From the Minister: Renewal

Apr 4, 2020 | News

by Rev. Dr. Stephen H. Furrer

April this year includes Passover and Easter, holidays celebrating, respectively, release from captivity and renewal in life. But this year, with the Coronavirus plague seeping across all of our lives, April is likely to be remembered as a very dark and foreboding time for many of us.

According to the biblical book of Exodus, the first Passover followed the tenth of Ten sequential Plagues, each one more disastrous than the last that God inflicted on Egypt through Moses and Aaron. The plagues increased in intensity, culminating in the death of firstborn children and livestock. The pass over was accomplished by splashing the blood of a slaughtered lamb or goat on their doorways, so that God would “pass over” their homes and spare their firstborns. And now, today, with the invisible Coronavirus raging worldwide outside everyone’s door, people everywhere are praying for new sacramental formulae in hopes that God will pass over their houses over, too.

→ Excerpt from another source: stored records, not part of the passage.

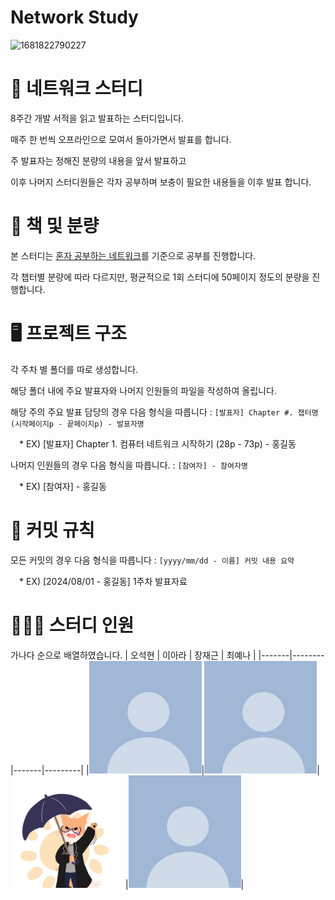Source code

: # Network Study
![1681822790227](https://github.com/user-attachments/assets/b47d4db1-f97f-4a7e-9b2b-1590b848284f)

# 📖 네트워크 스터디

8주간 개발 서적을 읽고 발표하는 스터디입니다.

매주 한 번씩 오프라인으로 모여서 돌아가면서 발표를 합니다.

주 발표자는 정해진 분량의 내용을 앞서 발표하고

이후 나머지 스터디원들은 각자 공부하며 보충이 필요한 내용들을 이후 발표 합니다. 

  
# 🔖 책 및 분량

본 스터디는 [혼자 공부하는 네트워크](https://product.kyobobook.co.kr/detail/S000212911507)를 기준으로 공부를 진행합니다.

각 챕터별 분량에 따라 다르지만, 평균적으로 1회 스터디에 50페이지 정도의 분량을 진행합니다.

# 🖥 프로젝트 구조 
각 주차 별 폴더를 따로 생성합니다.

해당 폴더 내에 주요 발표자와 나머지 인원들의 파일을 작성하여 올립니다.

해당 주의 주요 발표 담당의 경우 다음 형식을 따릅니다 : `[발표자] Chapter #. 챕터명 (시작페이지p - 끝페이지p) - 발표자명`

&emsp;* EX) [발표자] Chapter 1. 컴퓨터 네트워크 시작하기 (28p - 73p) - 홍길동

나머지 인원들의 경우 다음 형식을 따릅니다. : `[참여자] - 참여자명`

&emsp;* EX) [참여자] - 홍길동

# 🧩 커밋 규칙
모든 커밋의 경우 다음 형식을 따릅니다 : `[yyyy/mm/dd - 이름] 커밋 내용 요약`

&emsp;* EX) [2024/08/01 - 홍길동] 1주차 발표자료

# 🧑‍🤝‍🧑 스터디 인원
가나다 순으로 배열하였습니다.
| 오석현 | 이아라 | 장재근 | 최예나 |
|-------|--------|-------|---------|
|<img src="https://github.com/DeveloperTechStudy/Network/blob/main/Images/%EA%B8%B0%EB%B3%B8%ED%94%84%EB%A1%9C%ED%95%84.jpg"  width="180" height="180"/>|<img src="https://github.com/DeveloperTechStudy/Network/blob/main/Images/%EA%B8%B0%EB%B3%B8%ED%94%84%EB%A1%9C%ED%95%84.jpg"  width="180" height="180"/>| <img src="https://github.com/DeveloperTechStudy/Network/blob/main/Images/%EC%9E%A5%EC%9E%AC%EA%B7%BC%ED%94%84%EB%A1%9C%ED%95%84.jpg"  width="180" height="180"/> |<img src="https://github.com/DeveloperTechStudy/Network/blob/main/Images/%EA%B8%B0%EB%B3%B8%ED%94%84%EB%A1%9C%ED%95%84.jpg"  width="180" height="180"/>|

Generations after the Exodus, Jesus and his followers came to Jerusalem on Passover week to celebrate their people’s long ago liberation. But things didn’t turn out as most of them had expected.  Moments after their Seder ended, Jesus was arrested and summarily tried. And put to death by Roman authorities the very next day—Good Friday.

If the stories stopped there—dead children and animals / the summary execution of another revolutionary poet—it would have been no story at all; or not one worth recalling. But there’s more to each story. The Israelites gather their things and depart in the nick of time, eventually finding their way to the Promised Land. The disciples, buoyed by the palatable presence of their leader still experienced in their minds and hearts, were guided onwards to great purpose: establishing a democratic and transformational Church Universal they suddenly understood had been Jesus’ goal.

We have no way, at this point, of knowing how things are going to turn out a month or six weeks or fifteen weeks from now, let alone in a half a year. Grim as things may look today, we must remember that the whole story, while including dark and harrowing passages, leads in the end to liberation and creative, purposeful renewal. That is the lesson at the heart of both holidays. Let us absorb these lessons as fully as we can, that we can fully recognize, and be included in the celebration that comes at the end.